Lakera Secures $20 Million in Series A Funding to Fortify Generative AI Security

Lakera, a Swiss startup dedicated to safeguarding generative AI applications from malicious prompts and other threats, has successfully raised $20 million in a Series A funding round led by the European venture capital firm Atomico. As generative AI continues to gain prominence, notably through popular tools like ChatGPT, concerns around security and data privacy have emerged in enterprise environments.

To provide context, large language models (LLMs) serve as the backbone of generative AI, enabling machines to interpret and produce human-like text. Whether generating poetry or summarizing legal documents, LLMs require specific “prompts” to guide their outputs. Unfortunately, these prompts can be crafted to deceive the system into revealing confidential information or granting unauthorized access to private networks. This issue of “prompt injection” poses a significant and escalating threat, which Lakera is working to combat.

Established in Zurich in 2021, Lakera officially launched its services last October with an initial investment of $10 million, focusing on protecting organizations from the inherent vulnerabilities of LLMs, such as data leakage and prompt injections. The technology works seamlessly with any LLM, including those developed by OpenAI, Google, Meta, and Anthropic.

At its core, Lakera presents itself as a "low-latency AI application firewall," designed to secure data flows to and from generative AI applications. Its flagship product, Lakera Guard, utilizes a robust database that gathers insights from diverse sources, including publicly available open-source datasets from Hugging Face, proprietary machine learning research, and an interactive game called Gandalf. In this game, users attempt to outsmart the system to access a hidden password, thus enhancing its security models.

Gandalf becomes increasingly complex with each level, enabling Lakera to formulate a "prompt injection taxonomy" that categorizes various attack types. “We are AI-first, developing our own models to detect prompt injections and other malicious activities in real time,” explained David Haber, Lakera’s co-founder and CEO. “Our systems learn continuously from extensive generative AI interactions, enabling our detection models to adapt and evolve alongside the changing threat landscape.”

Lakera asserts that by integrating its technology with the Lakera Guard API, companies can significantly enhance their defenses against harmful prompts. Additionally, Lakera has developed advanced models to identify toxic content, covering areas like hate speech, sexual content, violence, and profanity—tools particularly beneficial for public-facing applications such as chatbots.

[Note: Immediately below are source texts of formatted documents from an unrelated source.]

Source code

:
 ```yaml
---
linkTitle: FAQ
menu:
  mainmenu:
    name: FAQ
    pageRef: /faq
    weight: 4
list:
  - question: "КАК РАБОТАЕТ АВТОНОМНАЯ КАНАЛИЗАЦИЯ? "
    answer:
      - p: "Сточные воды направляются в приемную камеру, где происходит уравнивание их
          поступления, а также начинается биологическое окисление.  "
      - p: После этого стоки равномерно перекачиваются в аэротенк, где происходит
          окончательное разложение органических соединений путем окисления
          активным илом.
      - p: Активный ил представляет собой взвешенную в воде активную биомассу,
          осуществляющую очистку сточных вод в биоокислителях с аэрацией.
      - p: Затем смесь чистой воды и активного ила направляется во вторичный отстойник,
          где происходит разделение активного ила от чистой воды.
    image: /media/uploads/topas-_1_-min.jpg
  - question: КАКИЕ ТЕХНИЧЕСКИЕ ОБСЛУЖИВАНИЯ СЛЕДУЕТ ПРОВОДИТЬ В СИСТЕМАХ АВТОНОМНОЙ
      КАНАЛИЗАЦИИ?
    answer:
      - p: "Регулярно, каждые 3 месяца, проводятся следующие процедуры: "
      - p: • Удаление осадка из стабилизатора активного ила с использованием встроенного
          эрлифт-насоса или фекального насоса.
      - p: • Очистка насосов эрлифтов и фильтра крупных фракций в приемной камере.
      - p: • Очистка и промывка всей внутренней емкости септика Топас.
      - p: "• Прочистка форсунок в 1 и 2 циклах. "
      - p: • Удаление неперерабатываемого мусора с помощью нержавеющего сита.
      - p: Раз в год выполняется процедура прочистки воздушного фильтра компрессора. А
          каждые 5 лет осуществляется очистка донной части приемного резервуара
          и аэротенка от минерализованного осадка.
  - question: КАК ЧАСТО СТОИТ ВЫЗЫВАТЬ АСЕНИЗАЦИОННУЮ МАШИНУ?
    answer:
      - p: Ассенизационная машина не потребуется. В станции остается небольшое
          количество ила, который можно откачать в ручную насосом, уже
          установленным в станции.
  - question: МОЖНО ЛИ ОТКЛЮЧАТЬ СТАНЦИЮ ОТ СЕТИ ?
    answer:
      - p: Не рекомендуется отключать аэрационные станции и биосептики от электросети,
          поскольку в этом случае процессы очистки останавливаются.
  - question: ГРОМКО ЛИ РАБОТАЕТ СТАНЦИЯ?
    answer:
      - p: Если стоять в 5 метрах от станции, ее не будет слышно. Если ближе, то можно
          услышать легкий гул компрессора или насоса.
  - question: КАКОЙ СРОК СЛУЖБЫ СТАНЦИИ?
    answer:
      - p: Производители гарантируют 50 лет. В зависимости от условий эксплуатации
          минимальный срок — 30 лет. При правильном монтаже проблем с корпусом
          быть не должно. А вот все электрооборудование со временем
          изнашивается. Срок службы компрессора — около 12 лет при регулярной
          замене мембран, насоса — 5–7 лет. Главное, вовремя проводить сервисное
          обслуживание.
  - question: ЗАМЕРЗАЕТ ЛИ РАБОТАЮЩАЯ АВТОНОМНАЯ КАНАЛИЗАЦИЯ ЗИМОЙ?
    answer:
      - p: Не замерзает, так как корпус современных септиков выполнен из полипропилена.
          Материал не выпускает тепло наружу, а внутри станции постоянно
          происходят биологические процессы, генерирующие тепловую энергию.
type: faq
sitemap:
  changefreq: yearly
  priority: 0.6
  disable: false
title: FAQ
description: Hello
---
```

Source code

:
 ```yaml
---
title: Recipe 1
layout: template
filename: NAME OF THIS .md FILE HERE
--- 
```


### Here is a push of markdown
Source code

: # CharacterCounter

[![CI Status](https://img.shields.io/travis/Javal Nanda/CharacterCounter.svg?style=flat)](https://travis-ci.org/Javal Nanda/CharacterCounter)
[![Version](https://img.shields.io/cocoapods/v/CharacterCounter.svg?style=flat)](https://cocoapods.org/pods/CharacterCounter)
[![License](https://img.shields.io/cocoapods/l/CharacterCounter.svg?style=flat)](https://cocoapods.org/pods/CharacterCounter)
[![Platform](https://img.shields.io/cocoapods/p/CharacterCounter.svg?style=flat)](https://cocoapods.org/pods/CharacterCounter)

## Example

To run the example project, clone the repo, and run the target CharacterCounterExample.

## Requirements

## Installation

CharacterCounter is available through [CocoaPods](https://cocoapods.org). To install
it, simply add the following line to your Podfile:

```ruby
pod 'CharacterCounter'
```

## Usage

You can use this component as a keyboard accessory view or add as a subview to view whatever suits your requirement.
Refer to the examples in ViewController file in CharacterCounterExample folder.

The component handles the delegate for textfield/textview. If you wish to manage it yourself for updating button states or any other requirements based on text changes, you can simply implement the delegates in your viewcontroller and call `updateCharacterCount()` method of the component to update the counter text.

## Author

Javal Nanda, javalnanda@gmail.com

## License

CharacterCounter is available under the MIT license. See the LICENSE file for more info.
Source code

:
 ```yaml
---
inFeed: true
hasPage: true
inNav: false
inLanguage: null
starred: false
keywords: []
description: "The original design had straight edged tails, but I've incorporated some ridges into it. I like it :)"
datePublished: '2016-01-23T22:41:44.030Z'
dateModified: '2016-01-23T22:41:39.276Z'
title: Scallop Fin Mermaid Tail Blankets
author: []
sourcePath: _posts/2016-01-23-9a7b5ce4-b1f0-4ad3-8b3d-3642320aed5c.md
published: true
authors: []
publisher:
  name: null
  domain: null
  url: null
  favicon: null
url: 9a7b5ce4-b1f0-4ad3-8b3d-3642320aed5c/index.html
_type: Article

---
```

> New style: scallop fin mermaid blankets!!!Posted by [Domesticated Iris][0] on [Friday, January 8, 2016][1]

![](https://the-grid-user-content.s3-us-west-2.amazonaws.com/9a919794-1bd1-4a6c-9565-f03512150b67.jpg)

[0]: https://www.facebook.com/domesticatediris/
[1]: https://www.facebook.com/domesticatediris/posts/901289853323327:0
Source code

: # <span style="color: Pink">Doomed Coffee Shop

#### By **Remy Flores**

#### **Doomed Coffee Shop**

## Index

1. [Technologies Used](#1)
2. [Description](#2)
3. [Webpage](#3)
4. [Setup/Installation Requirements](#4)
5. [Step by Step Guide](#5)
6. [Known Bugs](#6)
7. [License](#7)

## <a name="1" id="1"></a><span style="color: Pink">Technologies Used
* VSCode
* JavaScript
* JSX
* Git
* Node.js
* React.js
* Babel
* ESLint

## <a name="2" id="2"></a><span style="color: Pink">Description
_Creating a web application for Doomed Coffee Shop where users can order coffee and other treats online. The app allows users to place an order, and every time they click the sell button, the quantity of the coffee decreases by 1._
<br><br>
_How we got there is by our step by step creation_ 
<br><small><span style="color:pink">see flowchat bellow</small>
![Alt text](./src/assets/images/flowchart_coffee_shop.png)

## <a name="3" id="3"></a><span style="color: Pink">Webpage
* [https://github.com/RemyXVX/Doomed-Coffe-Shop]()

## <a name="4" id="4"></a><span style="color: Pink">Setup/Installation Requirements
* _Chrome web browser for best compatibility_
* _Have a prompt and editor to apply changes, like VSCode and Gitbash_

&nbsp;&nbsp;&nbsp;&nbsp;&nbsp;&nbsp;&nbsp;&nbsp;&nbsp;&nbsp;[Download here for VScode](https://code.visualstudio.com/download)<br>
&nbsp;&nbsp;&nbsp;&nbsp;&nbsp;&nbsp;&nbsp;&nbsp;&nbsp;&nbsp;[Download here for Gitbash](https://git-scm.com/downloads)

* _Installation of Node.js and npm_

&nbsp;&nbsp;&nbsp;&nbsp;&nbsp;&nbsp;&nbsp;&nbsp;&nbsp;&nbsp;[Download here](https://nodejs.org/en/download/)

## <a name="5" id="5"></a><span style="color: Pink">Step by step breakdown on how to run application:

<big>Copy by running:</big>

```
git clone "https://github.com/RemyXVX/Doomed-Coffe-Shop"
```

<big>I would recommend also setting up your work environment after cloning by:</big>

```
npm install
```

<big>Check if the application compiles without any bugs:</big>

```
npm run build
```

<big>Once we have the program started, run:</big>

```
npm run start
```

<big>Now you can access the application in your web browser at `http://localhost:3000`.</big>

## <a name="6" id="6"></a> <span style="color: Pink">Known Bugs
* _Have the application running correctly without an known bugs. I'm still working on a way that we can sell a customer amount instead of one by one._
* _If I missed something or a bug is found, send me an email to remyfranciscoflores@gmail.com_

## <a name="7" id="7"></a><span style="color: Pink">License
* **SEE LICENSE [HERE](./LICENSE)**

Like its prompt defense solutions, companies can easily implement Lakera’s content moderation capabilities with a single line of code, allowing for a centralized policy control dashboard to adjust content thresholds as needed.

With its recent $20 million funding boost, Lakera is positioned for expansion, especially in the U.S. The company already boasts a growing number of notable North American clients, including AI startup Respell and Canadian unicorn Cohere.

“Large enterprises, SaaS providers, and AI model developers are rapidly advancing to deploy secure AI applications,” Haber noted. “Financial institutions are recognizing the risks related to security and compliance, becoming early adopters of our solutions, but interest is surging across various sectors. Companies realize the necessity of incorporating generative AI into their core operations to maintain a competitive edge.”

In addition to lead investor Atomico, the Series A funding round saw participation from Dropbox’s venture capital arm, Citi Ventures, and Redalpine.